Document images with source code

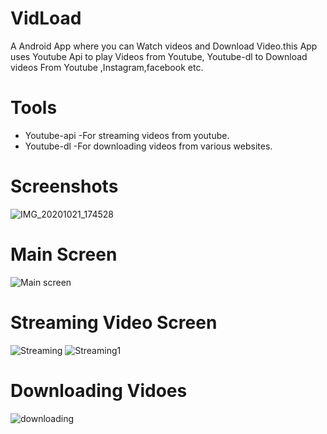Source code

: # VidLoad
A Android App where you can Watch videos and Download Video.this App uses Youtube Api to play Videos from Youtube, Youtube-dl to Download videos From Youtube ,Instagram,facebook etc.
# Tools
 * Youtube-api
    -For streaming videos from youtube.
* Youtube-dl
	  -For downloading videos from various websites.
# Screenshots
 ![IMG_20201021_174528](https://user-images.githubusercontent.com/68410510/96720638-a5253c80-13c8-11eb-80ba-cb0b57bd32d4.jpg)
# Main Screen
![Main screen](https://user-images.githubusercontent.com/68410510/96722201-bcfdc000-13ca-11eb-8ce5-76fb8d11dfed.jpg)

# Streaming Video Screen
![Streaming](https://user-images.githubusercontent.com/68410510/96721508-d9e5c380-13c9-11eb-80bb-96fc9782e5d1.jpg)
![Streaming1](https://user-images.githubusercontent.com/68410510/96722693-47deba80-13cb-11eb-9104-ee4a16ea6a2e.jpg)

# Downloading Vidoes
![downloading](https://user-images.githubusercontent.com/68410510/96723036-b4f25000-13cb-11eb-9318-020f02e6ebfa.jpg)

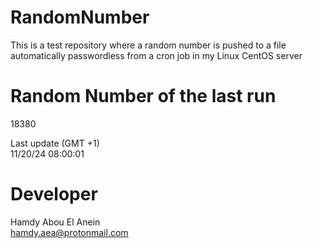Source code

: # RandomNumber    
This is a test repository where a random number is pushed to a file automatically passwordless from a cron job in my Linux CentOS server    
# Random Number of the last run   
18380
      
Last update (GMT +1)    
11/20/24 08:00:01
# Developer    
Hamdy Abou El Anein   
hamdy.aea@protonmail.com

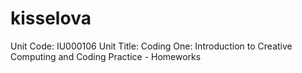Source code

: # kisselova

Unit Code: IU000106 Unit Title: Coding One: Introduction to Creative Computing and Coding Practice - Homeworks
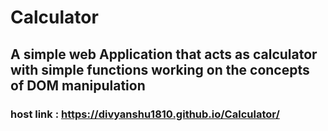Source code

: # Calculator
## A simple web Application that acts as calculator with simple functions working on the concepts of DOM manipulation
### host link : https://divyanshu1810.github.io/Calculator/
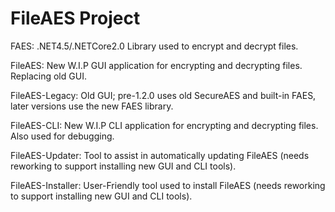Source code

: # FileAES Project

FAES: .NET4.5/.NETCore2.0 Library used to encrypt and decrypt files.

FileAES: New W.I.P GUI application for encrypting and decrypting files. Replacing old GUI.

FileAES-Legacy: Old GUI; pre-1.2.0 uses old SecureAES and built-in FAES, later versions use the new FAES library.

FileAES-CLI: New W.I.P CLI application for encrypting and decrypting files. Also used for debugging.

FileAES-Updater: Tool to assist in automatically updating FileAES (needs reworking to support installing new GUI and CLI tools).

FileAES-Installer: User-Friendly tool used to install FileAES (needs reworking to support installing new GUI and CLI tools).

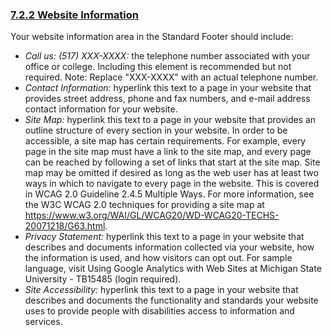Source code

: ### [7.2.2 Website Information](http://cabs.msu.edu/web/msu-web-standards.html#72)

Your website information area in the Standard Footer should include:

- *Call us: (517) XXX-XXXX:* the telephone number associated with your office or college. Including this element is recommended but not required. Note: Replace "XXX-XXXX" with an actual telephone number.
- *Contact Information:* hyperlink this text to a page in your website that provides street address, phone and fax numbers, and e-mail address contact information for your website.
- *Site Map:* hyperlink this text to a page in your website that provides an outline structure of every section in your website. In order to be accessible, a site map has certain requirements. For example, every page in the site map must have a link to the site map, and every page can be reached by following a set of links that start at the site map. Site map may be omitted if desired as long as the web user has at least two ways in which to navigate to every page in the website. This is covered in WCAG 2.0 Guideline 2.4.5 Multiple Ways. For more information, see the W3C WCAG 2.0 techniques for providing a site map at https://www.w3.org/WAI/GL/WCAG20/WD-WCAG20-TECHS-20071218/G63.html.
- *Privacy Statement:* hyperlink this text to a page in your website that describes and documents information collected via your website, how the information is used, and how visitors can opt out. For sample language, visit Using Google Analytics with Web Sites at Michigan State University - TB15485 (login required).
- *Site Accessibility:* hyperlink this text to a page in your website that describes and documents the functionality and standards your website uses to provide people with disabilities access to information and services.
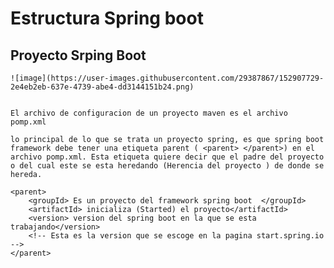 # Estructura Spring boot

## Proyecto Srping Boot

    ![image](https://user-images.githubusercontent.com/29387867/152907729-2e4eb2eb-637e-4739-abe4-dd3144151b24.png)

    
    El archivo de configuracion de un proyecto maven es el archivo pomp.xml

    lo principal de lo que se trata un proyecto spring, es que spring boot framework debe tener una etiqueta parent ( <parent> </parent>) en el archivo pomp.xml. Esta etiqueta quiere decir que el padre del proyecto o del cual este se esta heredando (Herencia del proyecto ) de donde se hereda.

    <parent>
        <groupId> Es un proyecto del framework spring boot  </groupId>
        <artifactId> inicializa (Started) el proyecto</artifactId>
        <version> version del spring boot en la que se esta trabajando</version>
        <!-- Esta es la version que se escoge en la pagina start.spring.io -->
    </parent>

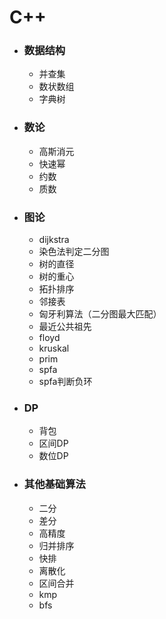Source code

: # C++ 

- ### 数据结构
    - 并查集
    - 数状数组
    - 字典树
- ### 数论
    - 高斯消元
    - 快速幂
    - 约数
    - 质数
- ### 图论
    - dijkstra
    - 染色法判定二分图
    - 树的直径
    - 树的重心
    - 拓扑排序
    - 邻接表
    - 匈牙利算法（二分图最大匹配）
    - 最近公共祖先
    - floyd
    - kruskal
    - prim
    - spfa
    - spfa判断负环
- ### DP
    - 背包
    - 区间DP
    - 数位DP
- ### 其他基础算法
    - 二分
    - 差分
    - 高精度
    - 归并排序
    - 快排
    - 离散化
    - 区间合并
    - kmp
    - bfs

→ Your goal: Only the lines from where the data begins to the line with "# Downloading Vidoes", both of them included, should be reproduced word for word; no pictures.

→ Written response:
Source code

: # VidLoad
A Android App where you can Watch videos and Download Video.this App uses Youtube Api to play Videos from Youtube, Youtube-dl to Download videos From Youtube ,Instagram,facebook etc.
# Tools
 * Youtube-api
    -For streaming videos from youtube.
* Youtube-dl
	  -For downloading videos from various websites.
# Screenshots
 ![IMG_20201021_174528](https://user-images.githubusercontent.com/68410510/96720638-a5253c80-13c8-11eb-80ba-cb0b57bd32d4.jpg)
# Main Screen
![Main screen](https://user-images.githubusercontent.com/68410510/96722201-bcfdc000-13ca-11eb-8ce5-76fb8d11dfed.jpg)

# Streaming Video Screen
![Streaming](https://user-images.githubusercontent.com/68410510/96721508-d9e5c380-13c9-11eb-80bb-96fc9782e5d1.jpg)
![Streaming1](https://user-images.githubusercontent.com/68410510/96722693-47deba80-13cb-11eb-9104-ee4a16ea6a2e.jpg)

# Downloading Vidoes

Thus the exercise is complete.